» EXERCISE DIRECTIONS
Find the lines of the data below that include "UNKNOWN". Report their number only.

DATA TO EXAMINE: Begin

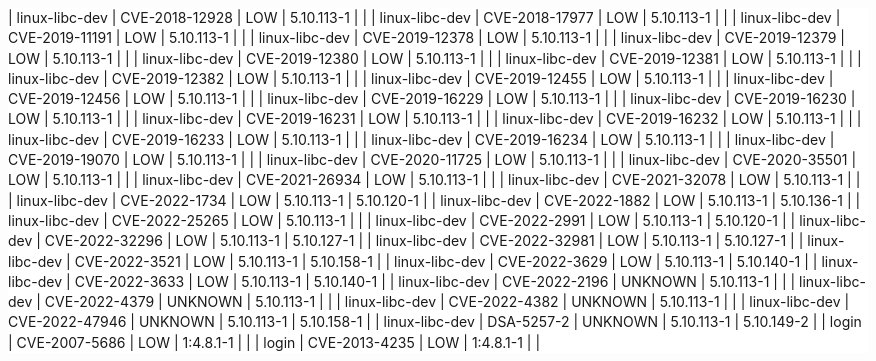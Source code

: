 | linux-libc-dev         |    CVE-2018-12928   |   LOW  |  5.10.113-1 |  |
| linux-libc-dev         |    CVE-2018-17977   |   LOW  |  5.10.113-1 |  |
| linux-libc-dev         |    CVE-2019-11191   |   LOW  |  5.10.113-1 |  |
| linux-libc-dev         |    CVE-2019-12378   |   LOW  |  5.10.113-1 |  |
| linux-libc-dev         |    CVE-2019-12379   |   LOW  |  5.10.113-1 |  |
| linux-libc-dev         |    CVE-2019-12380   |   LOW  |  5.10.113-1 |  |
| linux-libc-dev         |    CVE-2019-12381   |   LOW  |  5.10.113-1 |  |
| linux-libc-dev         |    CVE-2019-12382   |   LOW  |  5.10.113-1 |  |
| linux-libc-dev         |    CVE-2019-12455   |   LOW  |  5.10.113-1 |  |
| linux-libc-dev         |    CVE-2019-12456   |   LOW  |  5.10.113-1 |  |
| linux-libc-dev         |    CVE-2019-16229   |   LOW  |  5.10.113-1 |  |
| linux-libc-dev         |    CVE-2019-16230   |   LOW  |  5.10.113-1 |  |
| linux-libc-dev         |    CVE-2019-16231   |   LOW  |  5.10.113-1 |  |
| linux-libc-dev         |    CVE-2019-16232   |   LOW  |  5.10.113-1 |  |
| linux-libc-dev         |    CVE-2019-16233   |   LOW  |  5.10.113-1 |  |
| linux-libc-dev         |    CVE-2019-16234   |   LOW  |  5.10.113-1 |  |
| linux-libc-dev         |    CVE-2019-19070   |   LOW  |  5.10.113-1 |  |
| linux-libc-dev         |    CVE-2020-11725   |   LOW  |  5.10.113-1 |  |
| linux-libc-dev         |    CVE-2020-35501   |   LOW  |  5.10.113-1 |  |
| linux-libc-dev         |    CVE-2021-26934   |   LOW  |  5.10.113-1 |  |
| linux-libc-dev         |    CVE-2021-32078   |   LOW  |  5.10.113-1 |  |
| linux-libc-dev         |    CVE-2022-1734   |   LOW  |  5.10.113-1 | 5.10.120-1 |
| linux-libc-dev         |    CVE-2022-1882   |   LOW  |  5.10.113-1 | 5.10.136-1 |
| linux-libc-dev         |    CVE-2022-25265   |   LOW  |  5.10.113-1 |  |
| linux-libc-dev         |    CVE-2022-2991   |   LOW  |  5.10.113-1 | 5.10.120-1 |
| linux-libc-dev         |    CVE-2022-32296   |   LOW  |  5.10.113-1 | 5.10.127-1 |
| linux-libc-dev         |    CVE-2022-32981   |   LOW  |  5.10.113-1 | 5.10.127-1 |
| linux-libc-dev         |    CVE-2022-3521   |   LOW  |  5.10.113-1 | 5.10.158-1 |
| linux-libc-dev         |    CVE-2022-3629   |   LOW  |  5.10.113-1 | 5.10.140-1 |
| linux-libc-dev         |    CVE-2022-3633   |   LOW  |  5.10.113-1 | 5.10.140-1 |
| linux-libc-dev         |    CVE-2022-2196   |   UNKNOWN  |  5.10.113-1 |  |
| linux-libc-dev         |    CVE-2022-4379   |   UNKNOWN  |  5.10.113-1 |  |
| linux-libc-dev         |    CVE-2022-4382   |   UNKNOWN  |  5.10.113-1 |  |
| linux-libc-dev         |    CVE-2022-47946   |   UNKNOWN  |  5.10.113-1 | 5.10.158-1 |
| linux-libc-dev         |    DSA-5257-2   |   UNKNOWN  |  5.10.113-1 | 5.10.149-2 |
| login         |    CVE-2007-5686   |   LOW  |  1:4.8.1-1 |  |
| login         |    CVE-2013-4235   |   LOW  |  1:4.8.1-1 |  |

DATA TO EXAMINE: End

» ANSWER SECTION
5